### Saved data entries
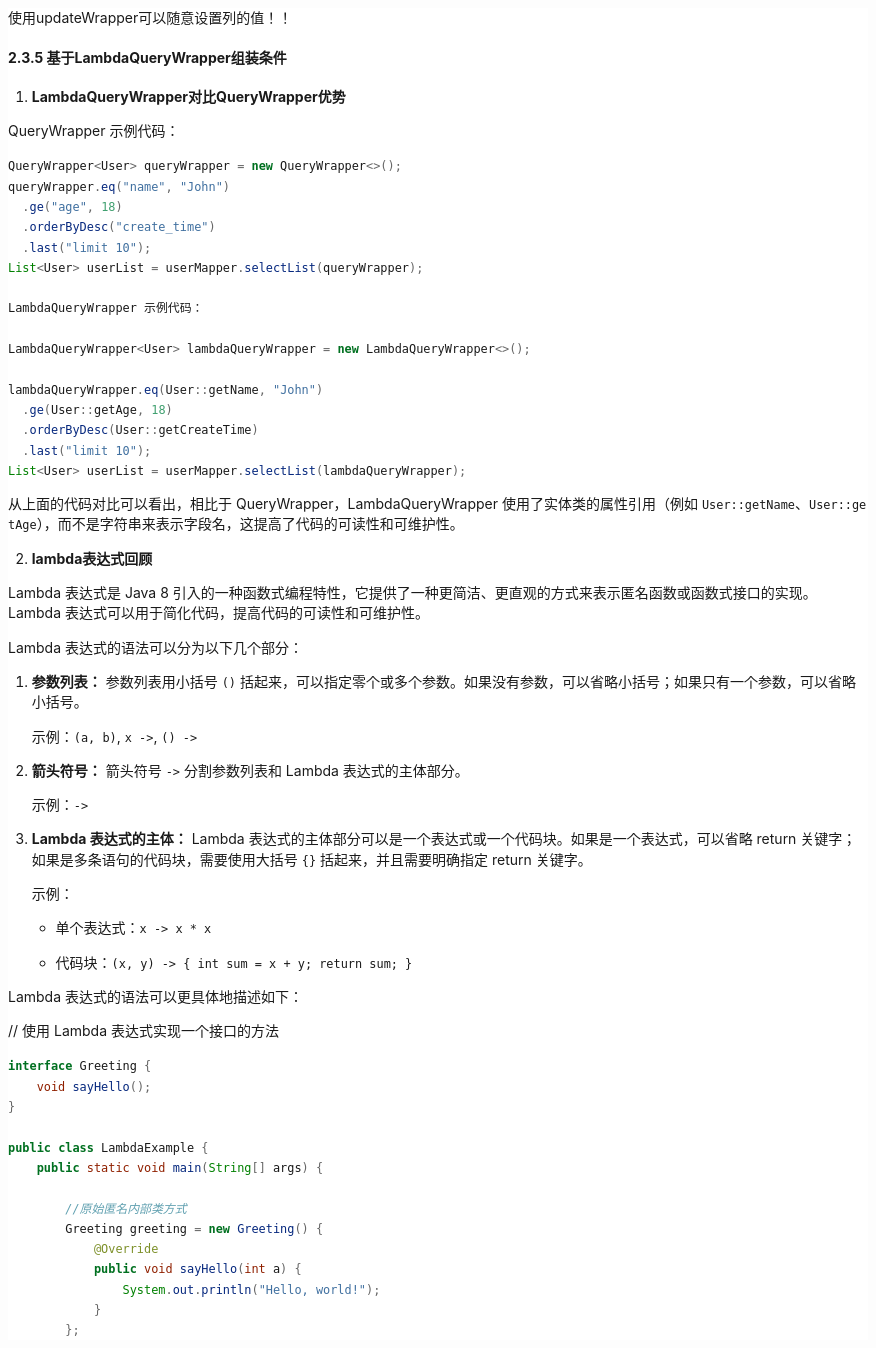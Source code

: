 
使用updateWrapper可以随意设置列的值！！

#### 2.3.5 基于LambdaQueryWrapper组装条件

1. **LambdaQueryWrapper对比QueryWrapper优势**

QueryWrapper 示例代码：

```java
QueryWrapper<User> queryWrapper = new QueryWrapper<>();  
queryWrapper.eq("name", "John")  
  .ge("age", 18)  
  .orderByDesc("create_time")  
  .last("limit 10");  
List<User> userList = userMapper.selectList(queryWrapper);

LambdaQueryWrapper 示例代码：

LambdaQueryWrapper<User> lambdaQueryWrapper = new LambdaQueryWrapper<>();  
  
lambdaQueryWrapper.eq(User::getName, "John")  
  .ge(User::getAge, 18)  
  .orderByDesc(User::getCreateTime)  
  .last("limit 10");  
List<User> userList = userMapper.selectList(lambdaQueryWrapper);
```

从上面的代码对比可以看出，相比于 QueryWrapper，LambdaQueryWrapper 使用了实体类的属性引用（例如 `User::getName`、`User::getAge`），而不是字符串来表示字段名，这提高了代码的可读性和可维护性。

2. **lambda表达式回顾**

Lambda 表达式是 Java 8 引入的一种函数式编程特性，它提供了一种更简洁、更直观的方式来表示匿名函数或函数式接口的实现。Lambda 表达式可以用于简化代码，提高代码的可读性和可维护性。

Lambda 表达式的语法可以分为以下几个部分：

1. **参数列表：** 参数列表用小括号 `()` 括起来，可以指定零个或多个参数。如果没有参数，可以省略小括号；如果只有一个参数，可以省略小括号。
    
    示例：`(a, b)`, `x ->`, `() ->`
    
2. **箭头符号：** 箭头符号 `->` 分割参数列表和 Lambda 表达式的主体部分。
    
    示例：`->`
    
3. **Lambda 表达式的主体：** Lambda 表达式的主体部分可以是一个表达式或一个代码块。如果是一个表达式，可以省略 return 关键字；如果是多条语句的代码块，需要使用大括号 `{}` 括起来，并且需要明确指定 return 关键字。
    
    示例：
    
    - 单个表达式：`x -> x * x`
        
    - 代码块：`(x, y) -> { int sum = x + y; return sum; }`
        

Lambda 表达式的语法可以更具体地描述如下：

// 使用 Lambda 表达式实现一个接口的方法  
```java
interface Greeting {  
    void sayHello();  
}  
  
public class LambdaExample {  
    public static void main(String[] args) {  
      
        //原始匿名内部类方式  
        Greeting greeting = new Greeting() {  
            @Override  
            public void sayHello(int a) {  
                System.out.println("Hello, world!");  
            }  
        };  
```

### WHAT THE TASK ASKS
The answer must be the full set of records, repeated exactly, with no pictures.

### SOLUTION
Source code

: 
使用updateWrapper可以随意设置列的值！！

#### 2.3.5 基于LambdaQueryWrapper组装条件

1. **LambdaQueryWrapper对比QueryWrapper优势**

QueryWrapper 示例代码：

```java
QueryWrapper<User> queryWrapper = new QueryWrapper<>();  
queryWrapper.eq("name", "John")  
  .ge("age", 18)  
  .orderByDesc("create_time")  
  .last("limit 10");  
List<User> userList = userMapper.selectList(queryWrapper);

LambdaQueryWrapper 示例代码：

LambdaQueryWrapper<User> lambdaQueryWrapper = new LambdaQueryWrapper<>();  
  
lambdaQueryWrapper.eq(User::getName, "John")  
  .ge(User::getAge, 18)  
  .orderByDesc(User::getCreateTime)  
  .last("limit 10");  
List<User> userList = userMapper.selectList(lambdaQueryWrapper);
```

从上面的代码对比可以看出，相比于 QueryWrapper，LambdaQueryWrapper 使用了实体类的属性引用（例如 `User::getName`、`User::getAge`），而不是字符串来表示字段名，这提高了代码的可读性和可维护性。

2. **lambda表达式回顾**

Lambda 表达式是 Java 8 引入的一种函数式编程特性，它提供了一种更简洁、更直观的方式来表示匿名函数或函数式接口的实现。Lambda 表达式可以用于简化代码，提高代码的可读性和可维护性。

Lambda 表达式的语法可以分为以下几个部分：

1. **参数列表：** 参数列表用小括号 `()` 括起来，可以指定零个或多个参数。如果没有参数，可以省略小括号；如果只有一个参数，可以省略小括号。
    
    示例：`(a, b)`, `x ->`, `() ->`
    
2. **箭头符号：** 箭头符号 `->` 分割参数列表和 Lambda 表达式的主体部分。
    
    示例：`->`
    
3. **Lambda 表达式的主体：** Lambda 表达式的主体部分可以是一个表达式或一个代码块。如果是一个表达式，可以省略 return 关键字；如果是多条语句的代码块，需要使用大括号 `{}` 括起来，并且需要明确指定 return 关键字。
    
    示例：
    
    - 单个表达式：`x -> x * x`
        
    - 代码块：`(x, y) -> { int sum = x + y; return sum; }`
        

Lambda 表达式的语法可以更具体地描述如下：

// 使用 Lambda 表达式实现一个接口的方法  
```java
interface Greeting {  
    void sayHello();  
}  
  
public class LambdaExample {  
    public static void main(String[] args) {  
      
        //原始匿名内部类方式  
        Greeting greeting = new Greeting() {  
            @Override  
            public void sayHello(int a) {  
                System.out.println("Hello, world!");  
            }  
        };  
```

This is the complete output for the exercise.